- **DATA PROVIDED**:
· · · · ·
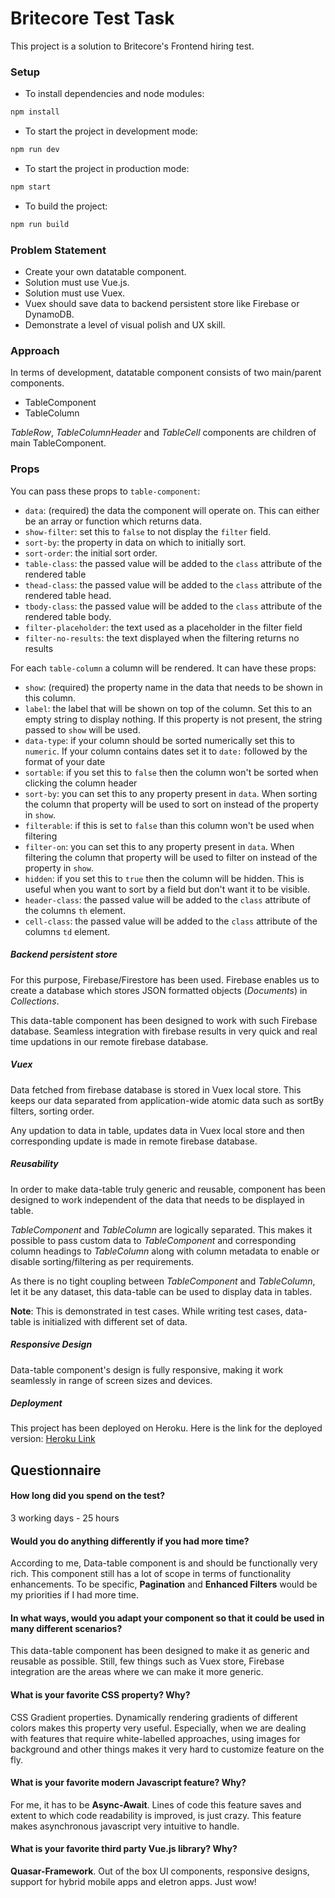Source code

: # Britecore Test Task
This project is a solution to Britecore's Frontend hiring test.

### Setup
- To install dependencies and node modules:
```bash
npm install
```
- To start the project in development mode:
```bash
npm run dev
```
- To start the project in production mode:
```bash
npm start
```
- To build the project:
```bash
npm run build
```

### Problem Statement
- Create your own datatable component.
- Solution must use Vue.js.
- Solution must use Vuex.
- Vuex should save data to backend persistent store like Firebase or DynamoDB.
- Demonstrate a level of visual polish and UX skill.

### Approach
In terms of development, datatable component consists of two main/parent components.
- TableComponent
- TableColumn

*TableRow*, *TableColumnHeader* and *TableCell* components are children of main TableComponent.

### Props

You can pass these props to `table-component`:

- `data`: (required) the data the component will operate on. This can either be an array or function which returns data.
- `show-filter`: set this to `false` to not display the `filter` field.
- `sort-by`: the property in data on which to initially sort.
- `sort-order`: the initial sort order.
- `table-class`: the passed value will be added to the `class` attribute of the rendered table
- `thead-class`: the passed value will be added to the `class` attribute of the rendered table head.
- `tbody-class`: the passed value will be added to the `class` attribute of the rendered table body.
- `filter-placeholder`: the text used as a placeholder in the filter field
- `filter-no-results`: the text displayed when the filtering returns no results

For each `table-column` a column will be rendered. It can have these props:

- `show`: (required) the property name in the data that needs to be shown in this column.
- `label`: the label that will be shown on top of the column. Set this to an empty string to display nothing. If this property is not present, the string passed to `show` will be used.
- `data-type`: if your column should be sorted numerically set this to `numeric`. If your column contains dates set it to `date:` followed by the format of your date
- `sortable`: if you set this to `false` then the column won't be sorted when clicking the column header
- `sort-by`: you can set this to any property present in `data`. When sorting the column that property will be used to sort on instead of the property in `show`.
- `filterable`: if this is set to `false` than this column won't be used when filtering
- `filter-on`: you can set this to any property present in `data`. When filtering the column that property will be used to filter on instead of the property in `show`.
- `hidden`: if you set this to `true` then the column will be hidden. This is useful when you want to sort by a field but don't want it to be visible.
- `header-class`: the passed value will be added to the `class` attribute of the columns `th` element.
- `cell-class`: the passed value will be added to the `class` attribute of the columns `td` element.


##### Backend persistent store

For this purpose, Firebase/Firestore has been used. Firebase enables us to create a database which stores JSON formatted objects (*Documents*) in *Collections*.

This data-table component has been designed to work with such Firebase database. Seamless integration with firebase results in very quick and real time updations in our remote firebase database.

##### Vuex

Data fetched from firebase database is stored in Vuex local store. This keeps our data separated from application-wide atomic data such as sortBy filters, sorting order.

Any updation to data in table, updates data in Vuex local store and then corresponding update is made in remote firebase database.

##### Reusability
In order to make data-table truly generic and reusable, component has been designed to work independent of the data that needs to be displayed in table.

*TableComponent* and *TableColumn* are logically separated. This makes it possible to pass custom data to *TableComponent* and corresponding column headings to *TableColumn* along with column metadata to enable or disable sorting/filtering as per requirements.

As there is no tight coupling between *TableComponent* and *TableColumn*, let it be any dataset, this data-table can be used to display data in tables.

**Note**: This is demonstrated in test cases. While writing test cases, data-table is initialized with different set of data.

##### Responsive Design

Data-table component's design is fully responsive, making it work seamlessly in range of screen sizes and devices.


##### Deployment

This project has been deployed on Heroku. Here is the link for the deployed version: [Heroku Link](https://britecore-test-task.herokuapp.com/)

## Questionnaire

#### How long did you spend on the test?
3 working  days - 25 hours

#### Would you do anything differently if you had more time?
According to me, Data-table component is and should be functionally very rich. This component still has a lot of scope in terms of functionality enhancements. To be specific, **Pagination** and **Enhanced Filters** would be my priorities if I had more time.

#### In what ways, would you adapt your component so that it could be used in many different scenarios?
This data-table component has been designed to make it as generic and reusable as possible. Still, few things such as Vuex store, Firebase integration are the areas where we can make it more generic.

#### What is your favorite CSS property? Why?
CSS Gradient properties. Dynamically rendering gradients of different colors makes this property very useful. Especially, when we are dealing with features that require white-labelled approaches, using images for background and other things makes it very hard to customize feature on the fly.

#### What is your favorite modern Javascript feature? Why?
For me, it has to be **Async-Await**. Lines of code this feature saves and extent to which code readability is improved, is just crazy. This feature makes asynchronous javascript very intuitive to handle.

#### What is your favorite third party Vue.js library? Why?
**Quasar-Framework**. Out of the box UI components, responsive designs, support for hybrid mobile apps and eletron apps. Just wow!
· · · · ·
- **TASK ITEM**: Repeat the lines above exactly, and keep every picture out.

- **ANSWER TO THE EXERCISE**:
Source code

: # Britecore Test Task
This project is a solution to Britecore's Frontend hiring test.

### Setup
- To install dependencies and node modules:
```bash
npm install
```
- To start the project in development mode:
```bash
npm run dev
```
- To start the project in production mode:
```bash
npm start
```
- To build the project:
```bash
npm run build
```

### Problem Statement
- Create your own datatable component.
- Solution must use Vue.js.
- Solution must use Vuex.
- Vuex should save data to backend persistent store like Firebase or DynamoDB.
- Demonstrate a level of visual polish and UX skill.

### Approach
In terms of development, datatable component consists of two main/parent components.
- TableComponent
- TableColumn

*TableRow*, *TableColumnHeader* and *TableCell* components are children of main TableComponent.

### Props

You can pass these props to `table-component`:

- `data`: (required) the data the component will operate on. This can either be an array or function which returns data.
- `show-filter`: set this to `false` to not display the `filter` field.
- `sort-by`: the property in data on which to initially sort.
- `sort-order`: the initial sort order.
- `table-class`: the passed value will be added to the `class` attribute of the rendered table
- `thead-class`: the passed value will be added to the `class` attribute of the rendered table head.
- `tbody-class`: the passed value will be added to the `class` attribute of the rendered table body.
- `filter-placeholder`: the text used as a placeholder in the filter field
- `filter-no-results`: the text displayed when the filtering returns no results

For each `table-column` a column will be rendered. It can have these props:

- `show`: (required) the property name in the data that needs to be shown in this column.
- `label`: the label that will be shown on top of the column. Set this to an empty string to display nothing. If this property is not present, the string passed to `show` will be used.
- `data-type`: if your column should be sorted numerically set this to `numeric`. If your column contains dates set it to `date:` followed by the format of your date
- `sortable`: if you set this to `false` then the column won't be sorted when clicking the column header
- `sort-by`: you can set this to any property present in `data`. When sorting the column that property will be used to sort on instead of the property in `show`.
- `filterable`: if this is set to `false` than this column won't be used when filtering
- `filter-on`: you can set this to any property present in `data`. When filtering the column that property will be used to filter on instead of the property in `show`.
- `hidden`: if you set this to `true` then the column will be hidden. This is useful when you want to sort by a field but don't want it to be visible.
- `header-class`: the passed value will be added to the `class` attribute of the columns `th` element.
- `cell-class`: the passed value will be added to the `class` attribute of the columns `td` element.


##### Backend persistent store

For this purpose, Firebase/Firestore has been used. Firebase enables us to create a database which stores JSON formatted objects (*Documents*) in *Collections*.

This data-table component has been designed to work with such Firebase database. Seamless integration with firebase results in very quick and real time updations in our remote firebase database.

##### Vuex

Data fetched from firebase database is stored in Vuex local store. This keeps our data separated from application-wide atomic data such as sortBy filters, sorting order.

Any updation to data in table, updates data in Vuex local store and then corresponding update is made in remote firebase database.

##### Reusability
In order to make data-table truly generic and reusable, component has been designed to work independent of the data that needs to be displayed in table.

*TableComponent* and *TableColumn* are logically separated. This makes it possible to pass custom data to *TableComponent* and corresponding column headings to *TableColumn* along with column metadata to enable or disable sorting/filtering as per requirements.

As there is no tight coupling between *TableComponent* and *TableColumn*, let it be any dataset, this data-table can be used to display data in tables.

**Note**: This is demonstrated in test cases. While writing test cases, data-table is initialized with different set of data.

##### Responsive Design

Data-table component's design is fully responsive, making it work seamlessly in range of screen sizes and devices.


##### Deployment

This project has been deployed on Heroku. Here is the link for the deployed version: [Heroku Link](https://britecore-test-task.herokuapp.com/)

## Questionnaire

#### How long did you spend on the test?
3 working  days - 25 hours

#### Would you do anything differently if you had more time?
According to me, Data-table component is and should be functionally very rich. This component still has a lot of scope in terms of functionality enhancements. To be specific, **Pagination** and **Enhanced Filters** would be my priorities if I had more time.

#### In what ways, would you adapt your component so that it could be used in many different scenarios?
This data-table component has been designed to make it as generic and reusable as possible. Still, few things such as Vuex store, Firebase integration are the areas where we can make it more generic.

#### What is your favorite CSS property? Why?
CSS Gradient properties. Dynamically rendering gradients of different colors makes this property very useful. Especially, when we are dealing with features that require white-labelled approaches, using images for background and other things makes it very hard to customize feature on the fly.

#### What is your favorite modern Javascript feature? Why?
For me, it has to be **Async-Await**. Lines of code this feature saves and extent to which code readability is improved, is just crazy. This feature makes asynchronous javascript very intuitive to handle.

#### What is your favorite third party Vue.js library? Why?
**Quasar-Framework**. Out of the box UI components, responsive designs, support for hybrid mobile apps and eletron apps. Just wow!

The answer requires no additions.